Alnylam, Cubist: Drug Meets Midstage Safety Goals

NEW YORK (AP) — Alnylam Pharmaceuticals Inc. and Cubist Pharmaceuticals Inc. said Monday their developing treatment for respiratory infections in lung transplant patients met key safety and tolerability goals in a midstage study.

The drug, ALN-RSV01, is based on RNAi, or gene-silencing technology. It showed no significant side effect differences when compared with placebo. The drug is specifically aimed at treating the respiratory syncytial virus which can be particularly dangerous for lung transplant patients.

The study involves 24 lung transplant patients.

The company, meanwhile, said there were imbalances in the results for the placebo group and released results showing that the drug was no more effective in several cases than placebo. Still, the study itself is not meant to assess effectiveness, the company said, as the patient sample size is too small.
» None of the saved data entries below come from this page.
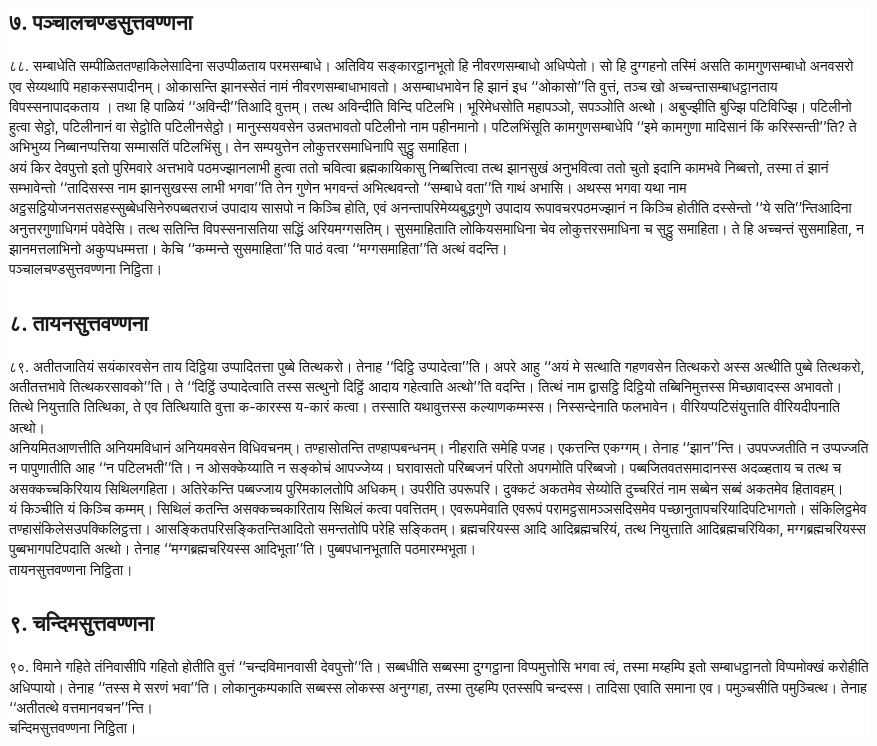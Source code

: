
## ७. पञ्चालचण्डसुत्तवण्णना

८८. सम्बाधेति सम्पीळिततण्हाकिलेसादिना सउप्पीळताय परमसम्बाधे। अतिविय सङ्कारट्ठानभूतो हि नीवरणसम्बाधो अधिप्पेतो। सो हि दुग्गहनो तस्मिं असति कामगुणसम्बाधो अनवसरो एव सेय्यथापि महाकस्सपादीनम्। ओकासन्ति झानस्सेतं नामं नीवरणसम्बाधाभावतो। असम्बाधभावेन हि झानं इध ‘‘ओकासो’’ति वुत्तं, तञ्च खो अच्चन्तासम्बाधट्ठानताय विपस्सनापादकताय । तथा हि पाळियं ‘‘अविन्दी’’तिआदि वुत्तम्। तत्थ अविन्दीति विन्दि पटिलभि। भूरिमेधसोति महापञ्ञो, सपञ्ञोति अत्थो। अबुज्झीति बुज्झि पटिविज्झि। पटिलीनो हुत्वा सेट्ठो, पटिलीनानं वा सेट्ठोति पटिलीनसेट्ठो। मानुस्सयवसेन उन्नतभावतो पटिलीनो नाम पहीनमानो। पटिलभिंसूति कामगुणसम्बाधेपि ‘‘इमे कामगुणा मादिसानं किं करिस्सन्ती’’ति? ते अभिभुय्य निब्बानप्पत्तिया सम्मासतिं पटिलभिंसु। तेन सम्पयुत्तेन लोकुत्तरसमाधिनापि सुट्ठु समाहिता।  
अयं किर देवपुत्तो इतो पुरिमवारे अत्तभावे पठमज्झानलाभी हुत्वा ततो चवित्वा ब्रह्मकायिकासु निब्बत्तित्वा तत्थ झानसुखं अनुभवित्वा ततो चुतो इदानि कामभवे निब्बत्तो, तस्मा तं झानं सम्भावेन्तो ‘‘तादिसस्स नाम झानसुखस्स लाभी भगवा’’ति तेन गुणेन भगवन्तं अभित्थवन्तो ‘‘सम्बाधे वता’’ति गाथं अभासि। अथस्स भगवा यथा नाम अट्ठसट्ठियोजनसतसहस्सुब्बेधसिनेरुपब्बतराजं उपादाय सासपो न किञ्चि होति, एवं अनन्तापरिमेय्यबुद्धगुणे उपादाय रूपावचरपठमज्झानं न किञ्चि होतीति दस्सेन्तो ‘‘ये सति’’न्तिआदिना अनुत्तरगुणाधिगमं पवेदेसि। तत्थ सतिन्ति विपस्सनासतिया सद्धिं अरियमग्गसतिम्। सुसमाहिताति लोकियसमाधिना चेव लोकुत्तरसमाधिना च सुट्ठु समाहिता। ते हि अच्चन्तं सुसमाहिता, न झानमत्तलाभिनो अकुप्पधम्मत्ता। केचि ‘‘कम्मन्ते सुसमाहिता’’ति पाठं वत्वा ‘‘मग्गसमाहिता’’ति अत्थं वदन्ति।  
पञ्चालचण्डसुत्तवण्णना निट्ठिता।  


## ८. तायनसुत्तवण्णना

८९. अतीतजातियं सयंकारवसेन ताय दिट्ठिया उप्पादितत्ता पुब्बे तित्थकरो। तेनाह ‘‘दिट्ठि उप्पादेत्वा’’ति। अपरे आहु ‘‘अयं मे सत्थाति गहणवसेन तित्थकरो अस्स अत्थीति पुब्बे तित्थकरो, अतीतत्तभावे तित्थकरसावको’’ति। ते ‘‘दिट्ठिं उप्पादेत्वाति तस्स सत्थुनो दिट्ठिं आदाय गहेत्वाति अत्थो’’ति वदन्ति। तित्थं नाम द्वासट्ठि दिट्ठियो तब्बिनिमुत्तस्स मिच्छावादस्स अभावतो। तित्थे नियुत्ताति तित्थिका, ते एव तित्थियाति वुत्ता क-कारस्स य-कारं कत्वा। तस्साति यथावुत्तस्स कल्याणकम्मस्स। निस्सन्देनाति फलभावेन। वीरियप्पटिसंयुत्ताति वीरियदीपनाति अत्थो।  
अनियमितआणत्तीति अनियमविधानं अनियमवसेन विधिवचनम्। तण्हासोतन्ति तण्हाप्पबन्धनम्। नीहराति समेहि पजह। एकत्तन्ति एकग्गम्। तेनाह ‘‘झान’’न्ति। उपपज्जतीति न उप्पज्जति न पापुणातीति आह ‘‘न पटिलभती’’ति। न ओसक्केय्याति न सङ्कोचं आपज्जेय्य। घरावासतो परिब्बजनं परितो अपगमोति परिब्बजो। पब्बजितवतसमादानस्स अदळ्हताय च तत्थ च असक्कच्चकिरियाय सिथिलगहिता। अतिरेकन्ति पब्बज्जाय पुरिमकालतोपि अधिकम्। उपरीति उपरूपरि। दुक्कटं अकतमेव सेय्योति दुच्चरितं नाम सब्बेन सब्बं अकतमेव हितावहम्।  
यं किञ्चीति यं किञ्चि कम्मम्। सिथिलं कतन्ति असक्कच्चकारिताय सिथिलं कत्वा पवत्तितम्। एवरूपमेवाति एवरूपं परामट्ठसामञ्ञसदिसमेव पच्छानुतापचरियादिपटिभागतो। संकिलिट्ठमेव तण्हासंकिलेसउपक्किलिट्ठत्ता। आसङ्कितपरिसङ्कितन्तिआदितो समन्ततोपि परेहि सङ्कितम्। ब्रह्मचरियस्स आदि आदिब्रह्मचरियं, तत्थ नियुत्ताति आदिब्रह्मचरियिका, मग्गब्रह्मचरियस्स पुब्बभागपटिपदाति अत्थो। तेनाह ‘‘मग्गब्रह्मचरियस्स आदिभूता’’ति। पुब्बपधानभूताति पठमारम्भभूता।  
तायनसुत्तवण्णना निट्ठिता।  


## ९. चन्दिमसुत्तवण्णना

९०. विमाने गहिते तंनिवासीपि गहितो होतीति वुत्तं ‘‘चन्दविमानवासी देवपुत्तो’’ति। सब्बधीति सब्बस्मा दुग्गट्ठाना विप्पमुत्तोसि भगवा त्वं, तस्मा मय्हम्पि इतो सम्बाधट्ठानतो विप्पमोक्खं करोहीति अधिप्पायो। तेनाह ‘‘तस्स मे सरणं भवा’’ति। लोकानुकम्पकाति सब्बस्स लोकस्स अनुग्गहा, तस्मा तुय्हम्पि एतस्सपि चन्दस्स। तादिसा एवाति समाना एव। पमुञ्चसीति पमुञ्चित्थ। तेनाह ‘‘अतीतत्थे वत्तमानवचन’’न्ति।  
चन्दिमसुत्तवण्णना निट्ठिता।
The companies have been partners since January. Cubist is paying Alnylam up to $102.5 million, plus royalties and in return the companies will equally share profit in North America. Cubist will have sole worldwide rights, excluding Asia. In Asia, the program's partner is Kyowa Hakko Kirin Co.

Shares of Cambridge, Mass.-based Alnylam closed Friday at $22.64 and shares of Lexington, Mass.-based Cubist closed at $18.24.